Como sinónimo de Tango, Carlos Gardel hizo grande a este genero identificativo de la música Argentina que mantiene plena vigencia en estos tiempos.
Un día como hoy de 1935 el compositor, intérprete y actor de inumerables canciones y musicales, muere en un desastre aéreo en Medellín, Colombia, en pleno auge de su carrera artística.
Aunque hay varias teorías acerca de su nacimiento lo cierto es que vivió en Buenos Aires desde muy pequeño, creció en la Argentina y se nacionalizó en este país en 1923.
Gardel comenzó a cantar a los 17 años. Fue conocido por sus amigos como «EL Morocho del Abasto», empezando a ganar popularidad y aplausos como a recibir manifestaciones de aprecio por su claridad y sonora voz.
Llegó a convertirse en una expresión nostálgica y sentimental de los corazones heridos, acomodándose al estilo propio que lo caracterizo durante su vida.

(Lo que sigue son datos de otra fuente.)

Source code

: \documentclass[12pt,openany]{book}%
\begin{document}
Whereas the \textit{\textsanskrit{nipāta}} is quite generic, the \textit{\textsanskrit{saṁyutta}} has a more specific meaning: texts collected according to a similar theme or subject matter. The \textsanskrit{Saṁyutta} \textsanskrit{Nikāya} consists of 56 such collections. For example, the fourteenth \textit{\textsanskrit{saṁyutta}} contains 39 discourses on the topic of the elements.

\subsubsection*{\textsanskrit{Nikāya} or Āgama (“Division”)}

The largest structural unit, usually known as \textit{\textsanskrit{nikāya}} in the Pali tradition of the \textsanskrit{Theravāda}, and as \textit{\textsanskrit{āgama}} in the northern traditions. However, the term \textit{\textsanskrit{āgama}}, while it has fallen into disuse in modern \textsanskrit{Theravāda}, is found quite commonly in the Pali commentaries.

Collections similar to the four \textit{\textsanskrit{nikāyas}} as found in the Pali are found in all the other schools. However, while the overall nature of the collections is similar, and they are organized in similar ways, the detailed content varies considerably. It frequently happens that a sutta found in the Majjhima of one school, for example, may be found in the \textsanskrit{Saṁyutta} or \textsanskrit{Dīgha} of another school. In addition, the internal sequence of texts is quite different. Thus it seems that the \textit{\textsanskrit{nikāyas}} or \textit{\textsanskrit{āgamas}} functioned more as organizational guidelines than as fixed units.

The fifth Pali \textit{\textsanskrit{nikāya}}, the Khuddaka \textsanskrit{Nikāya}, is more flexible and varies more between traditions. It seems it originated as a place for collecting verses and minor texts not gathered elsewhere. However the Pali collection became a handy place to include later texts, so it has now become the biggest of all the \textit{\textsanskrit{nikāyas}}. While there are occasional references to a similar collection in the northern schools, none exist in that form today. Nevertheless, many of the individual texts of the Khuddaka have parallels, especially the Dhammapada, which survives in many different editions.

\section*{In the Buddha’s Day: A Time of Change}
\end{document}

En 1911 formó un dúo con el cantor uruguayo José Razzano, quien lo convirtió en el fenómeno musical de la década.
Tras la separación del dúo se producen los primeros viajes al exterior y desde ese entonces el cantante siguió por el camino del éxito y gloria, llenando los teatros más prestigiosos de Europa, principalmente de París en donde conoció a Alfredo Le Pera, con el cual compuso Tangos Inolvidables.
Entre sus inolvidables tangos aparecen “El día que me quieras”, “Brisas de la tarde”, Mi Buenos Aires querido” y “Melodías de arrabal”.
En muchas cintas cinematográficas estan presente las actuaciones del gran Carlos Gardel como “Cuesta Abajo” de 1934, “Flor de durazno” de 1917 y “Cazadores de estrellas” de 1935.
En Cuba fue muy popular la música de Gardel y el tango constituyó un género preferido dentro de las emisiones de radio y televisión.
Cuando se cumplen 84 años de la trágica partida física de Carlos Gardel el mundo aplaude su gran aporte a la música universal y siente en la voz identificativa del tango a aun artista permanente de la escena mundial.